The standard square-root calc as stated is of course correct. It is a good rule of thumb because it ties speed to the wavemaking ability of the hull. The idea is that the length of one wave (bow to stern) is as much wave as a displacing hull can generate, and the length of a wave is tied to its speed (and that of the hull creating it). As the boat tries to go faster, the stern wave has to move aft into the wake, denying buoyant support to the stern. The stern drops, and in that bow-up stance it takes a lot more power than a sailboat can normally generate to go any faster without surfing or planing.

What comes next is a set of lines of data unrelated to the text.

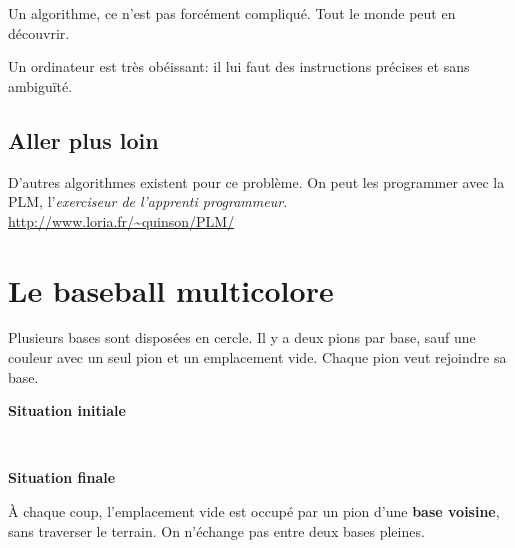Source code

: \documentclass[a7paper,pagesize,DIV=14,10pt]{scrbook}
\begin{document}
Un algorithme, ce n'est pas forcément compliqué. Tout le monde peut en découvrir.

\smallskip
Un ordinateur est très obéissant: il lui faut des instructions
précises et sans ambiguïté.

\vspace{-.5\baselineskip}
\subsection*{Aller plus loin}
\vspace{-.5\baselineskip}
D'autres algorithmes existent pour ce problème. On peut les programmer
avec la PLM, l'\textit{exerciseur de l'apprenti programmeur}.\\
{\small\color{blue}\url{http://www.loria.fr/~quinson/PLM/}}

\newpage
\section*{Le baseball multicolore}


\vspace{-.5\baselineskip} %
Plusieurs bases sont disposées en cercle.  Il y a deux pions par base,
sauf une couleur avec un seul pion et un emplacement vide.  Chaque
pion veut rejoindre sa base.

\begin{minipage}{.5\linewidth}\center
   {}

 \textbf{Situation initiale} 
\end{minipage}~
\begin{minipage}{.5\linewidth}\center

  \textbf{Situation finale}
\end{minipage}

À chaque coup, l'emplacement vide est occupé par un pion d'une
\textbf{base voisine}, sans traverser le terrain. On n'échange pas
entre deux bases pleines.
\end{document}
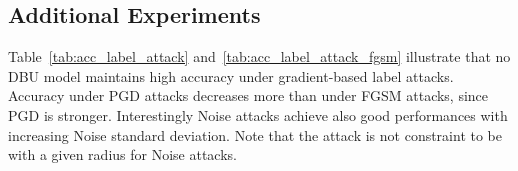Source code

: \newpage 
\subsection{Additional Experiments}



Table~\ref{tab:acc_label_attack} and~\ref{tab:acc_label_attack_fgsm} illustrate that no DBU model maintains high accuracy under gradient-based label attacks. Accuracy under PGD attacks decreases more than under FGSM attacks, since PGD is stronger.  Interestingly Noise attacks achieve also good performances with increasing Noise standard deviation. Note that the attack is not constraint to be with a given radius for Noise attacks.



\begin{table}[htbp!]
 	\centering
 	\caption{Accuracy under PGD label attacks.}
 	\begin{small}
\end{small}
\end{table}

But it's just a rule of thumb. One of the factors that can increase a hull's theoretical speed is volume in the stern. Boats with wider sections aft have more buoyant volume and can stretch out the wavelength more. Another big one is what the effective waterline length is when a boat heels. Meter class designs have long overhangs for a good reason. When the boat is upright, the measured waterline is short and the rating rule thinks the boat is slow. When the boat heels, a whole lot of unmeasured waterline is put to work in the overhangs. Most every keelboat has "more" waterline when heeled than when vertical.
There are a whole bunch of other factors here as well, including the massive increase in wavemaking drag as a hull approaches hull speed that places increased demands on power to overcome the theoretical limit, and an increase in form drag as the stern drops. But in the end, most every keelboat seems capable of exceeding its theoretical hull speed in the right conditions, for example on a reach.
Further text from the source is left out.